Directions for this task:
Reproduce the section of the listing that begins at the line containing "The extracted numerical" and finishes at the line containing "plane-strain continuum value.". Include both end lines and nothing beyond them.

Input data:
====================

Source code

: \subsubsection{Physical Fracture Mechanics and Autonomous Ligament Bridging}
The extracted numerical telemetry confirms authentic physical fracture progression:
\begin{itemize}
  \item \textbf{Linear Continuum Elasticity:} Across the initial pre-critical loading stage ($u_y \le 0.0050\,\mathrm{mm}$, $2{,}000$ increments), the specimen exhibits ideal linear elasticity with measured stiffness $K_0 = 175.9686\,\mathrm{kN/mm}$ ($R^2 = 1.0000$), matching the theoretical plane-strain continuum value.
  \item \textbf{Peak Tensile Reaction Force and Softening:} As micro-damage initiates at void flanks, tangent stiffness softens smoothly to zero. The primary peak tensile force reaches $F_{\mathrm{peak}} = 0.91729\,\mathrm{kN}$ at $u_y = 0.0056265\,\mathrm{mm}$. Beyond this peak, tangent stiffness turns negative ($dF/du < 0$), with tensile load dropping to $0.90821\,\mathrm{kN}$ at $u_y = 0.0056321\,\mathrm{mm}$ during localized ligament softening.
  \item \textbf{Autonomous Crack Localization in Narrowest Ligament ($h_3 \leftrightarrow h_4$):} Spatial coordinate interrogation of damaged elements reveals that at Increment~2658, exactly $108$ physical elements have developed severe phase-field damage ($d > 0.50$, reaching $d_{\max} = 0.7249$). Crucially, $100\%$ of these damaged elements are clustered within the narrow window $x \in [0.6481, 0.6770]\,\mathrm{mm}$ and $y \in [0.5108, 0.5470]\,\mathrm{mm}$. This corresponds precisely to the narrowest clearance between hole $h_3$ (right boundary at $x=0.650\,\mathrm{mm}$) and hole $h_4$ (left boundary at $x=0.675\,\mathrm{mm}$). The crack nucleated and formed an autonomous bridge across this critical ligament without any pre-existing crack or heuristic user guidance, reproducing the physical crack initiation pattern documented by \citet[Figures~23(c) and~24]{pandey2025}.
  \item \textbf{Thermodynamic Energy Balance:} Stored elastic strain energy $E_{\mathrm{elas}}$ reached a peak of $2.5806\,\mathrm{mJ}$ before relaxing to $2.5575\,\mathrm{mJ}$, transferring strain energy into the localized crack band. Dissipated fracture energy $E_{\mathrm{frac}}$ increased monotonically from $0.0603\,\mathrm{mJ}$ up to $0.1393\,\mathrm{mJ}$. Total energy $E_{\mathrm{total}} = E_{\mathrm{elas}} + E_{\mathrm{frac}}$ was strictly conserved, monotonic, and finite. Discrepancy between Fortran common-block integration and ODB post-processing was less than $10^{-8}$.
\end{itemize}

====================

Answer to the exercise:
The extracted numerical telemetry confirms authentic physical fracture progression:
\begin{itemize}
  \item \textbf{Linear Continuum Elasticity:} Across the initial pre-critical loading stage ($u_y \le 0.0050\,\mathrm{mm}$, $2{,}000$ increments), the specimen exhibits ideal linear elasticity with measured stiffness $K_0 = 175.9686\,\mathrm{kN/mm}$ ($R^2 = 1.0000$), matching the theoretical plane-strain continuum value.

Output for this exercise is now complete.